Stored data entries
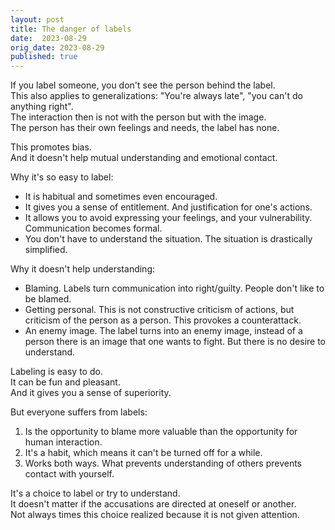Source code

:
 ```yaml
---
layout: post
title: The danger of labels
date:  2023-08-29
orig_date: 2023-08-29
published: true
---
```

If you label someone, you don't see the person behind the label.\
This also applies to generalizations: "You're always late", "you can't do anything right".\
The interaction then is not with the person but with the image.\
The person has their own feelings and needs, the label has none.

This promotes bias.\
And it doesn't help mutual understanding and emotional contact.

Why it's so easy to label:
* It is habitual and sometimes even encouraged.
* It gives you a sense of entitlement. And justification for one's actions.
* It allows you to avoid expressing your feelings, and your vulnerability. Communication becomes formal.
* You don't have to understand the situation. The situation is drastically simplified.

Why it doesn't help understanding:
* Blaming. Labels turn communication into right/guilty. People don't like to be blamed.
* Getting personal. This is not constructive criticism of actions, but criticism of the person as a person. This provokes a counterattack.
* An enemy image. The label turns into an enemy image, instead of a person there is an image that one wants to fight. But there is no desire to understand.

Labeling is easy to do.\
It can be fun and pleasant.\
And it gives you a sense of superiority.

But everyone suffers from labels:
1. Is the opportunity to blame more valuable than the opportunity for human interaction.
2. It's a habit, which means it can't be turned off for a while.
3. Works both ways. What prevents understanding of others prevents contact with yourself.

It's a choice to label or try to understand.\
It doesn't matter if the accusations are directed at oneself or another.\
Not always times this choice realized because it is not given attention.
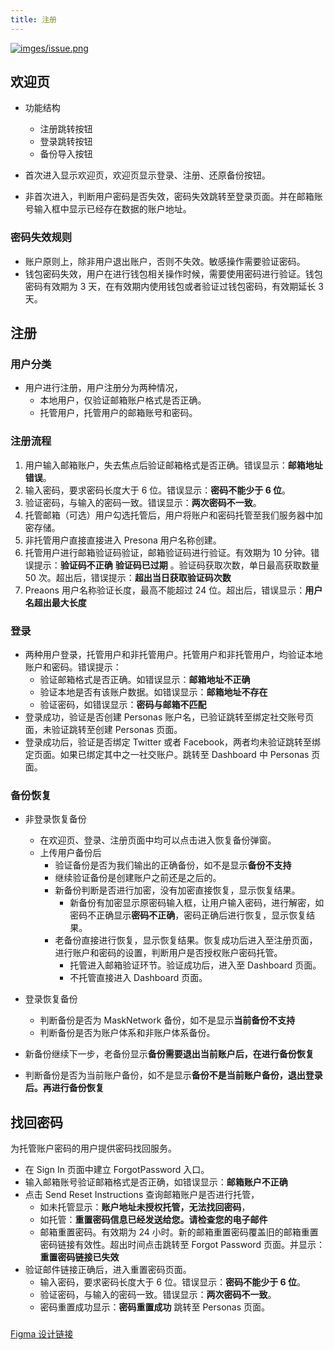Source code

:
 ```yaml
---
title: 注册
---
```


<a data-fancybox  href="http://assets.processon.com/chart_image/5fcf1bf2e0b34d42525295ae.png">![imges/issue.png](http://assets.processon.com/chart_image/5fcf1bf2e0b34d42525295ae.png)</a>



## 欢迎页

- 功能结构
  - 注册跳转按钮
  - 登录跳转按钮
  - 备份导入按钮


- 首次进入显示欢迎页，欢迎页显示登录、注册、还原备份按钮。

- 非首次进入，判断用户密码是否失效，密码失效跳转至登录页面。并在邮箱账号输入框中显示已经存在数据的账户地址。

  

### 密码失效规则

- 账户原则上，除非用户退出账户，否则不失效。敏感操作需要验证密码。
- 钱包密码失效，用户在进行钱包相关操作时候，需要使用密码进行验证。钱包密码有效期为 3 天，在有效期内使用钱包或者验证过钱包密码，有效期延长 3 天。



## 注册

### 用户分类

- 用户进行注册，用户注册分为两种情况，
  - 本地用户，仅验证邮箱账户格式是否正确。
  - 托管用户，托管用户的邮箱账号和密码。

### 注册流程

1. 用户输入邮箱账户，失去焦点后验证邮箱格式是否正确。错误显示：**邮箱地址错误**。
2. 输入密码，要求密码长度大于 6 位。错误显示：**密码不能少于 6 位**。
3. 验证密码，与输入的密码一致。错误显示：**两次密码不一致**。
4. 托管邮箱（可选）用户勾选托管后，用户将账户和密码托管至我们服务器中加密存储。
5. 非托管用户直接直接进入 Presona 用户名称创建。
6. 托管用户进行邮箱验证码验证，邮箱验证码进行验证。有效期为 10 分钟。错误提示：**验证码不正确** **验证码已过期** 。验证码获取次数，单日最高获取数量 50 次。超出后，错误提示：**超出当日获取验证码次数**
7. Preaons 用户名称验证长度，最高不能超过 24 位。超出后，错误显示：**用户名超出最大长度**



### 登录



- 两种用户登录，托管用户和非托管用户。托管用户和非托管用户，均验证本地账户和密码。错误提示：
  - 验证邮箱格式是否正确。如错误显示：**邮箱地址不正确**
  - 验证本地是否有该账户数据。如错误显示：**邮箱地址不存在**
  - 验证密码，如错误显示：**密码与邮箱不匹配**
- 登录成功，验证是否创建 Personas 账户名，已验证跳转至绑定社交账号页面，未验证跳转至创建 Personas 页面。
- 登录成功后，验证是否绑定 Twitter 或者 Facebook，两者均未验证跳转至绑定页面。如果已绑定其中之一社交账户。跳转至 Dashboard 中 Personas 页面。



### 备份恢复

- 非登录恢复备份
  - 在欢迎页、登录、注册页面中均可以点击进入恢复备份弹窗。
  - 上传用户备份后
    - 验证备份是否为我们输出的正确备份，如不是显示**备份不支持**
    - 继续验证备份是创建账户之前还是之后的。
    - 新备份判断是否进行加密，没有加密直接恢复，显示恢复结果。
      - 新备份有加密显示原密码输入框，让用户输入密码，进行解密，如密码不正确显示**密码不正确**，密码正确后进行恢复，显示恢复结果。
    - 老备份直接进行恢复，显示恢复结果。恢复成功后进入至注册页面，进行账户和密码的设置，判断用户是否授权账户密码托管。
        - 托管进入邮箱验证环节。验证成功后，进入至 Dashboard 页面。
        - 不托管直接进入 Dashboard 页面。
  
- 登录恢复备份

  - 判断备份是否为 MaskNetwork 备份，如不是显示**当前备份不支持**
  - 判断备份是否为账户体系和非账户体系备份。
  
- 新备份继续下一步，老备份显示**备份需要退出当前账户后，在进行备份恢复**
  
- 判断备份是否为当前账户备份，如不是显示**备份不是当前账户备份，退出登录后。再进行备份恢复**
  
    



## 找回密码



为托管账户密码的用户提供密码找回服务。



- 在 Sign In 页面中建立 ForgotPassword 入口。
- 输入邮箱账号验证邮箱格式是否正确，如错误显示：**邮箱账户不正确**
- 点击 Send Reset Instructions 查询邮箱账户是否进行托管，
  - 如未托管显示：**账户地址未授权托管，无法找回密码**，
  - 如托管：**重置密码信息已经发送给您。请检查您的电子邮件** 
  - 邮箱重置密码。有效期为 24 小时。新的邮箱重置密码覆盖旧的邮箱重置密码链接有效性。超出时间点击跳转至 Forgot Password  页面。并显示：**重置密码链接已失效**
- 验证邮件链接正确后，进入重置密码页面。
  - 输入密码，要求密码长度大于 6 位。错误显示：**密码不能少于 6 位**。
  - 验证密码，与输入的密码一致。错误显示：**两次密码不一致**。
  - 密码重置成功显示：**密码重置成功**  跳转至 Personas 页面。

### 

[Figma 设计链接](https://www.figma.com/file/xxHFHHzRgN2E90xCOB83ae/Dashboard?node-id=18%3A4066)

_Task goal_
Search the records for the word "always". Copy every line that has it.

_Exercise output_
This also applies to generalizations: "You're always late", "you can't do anything right".\
Not always times this choice realized because it is not given attention.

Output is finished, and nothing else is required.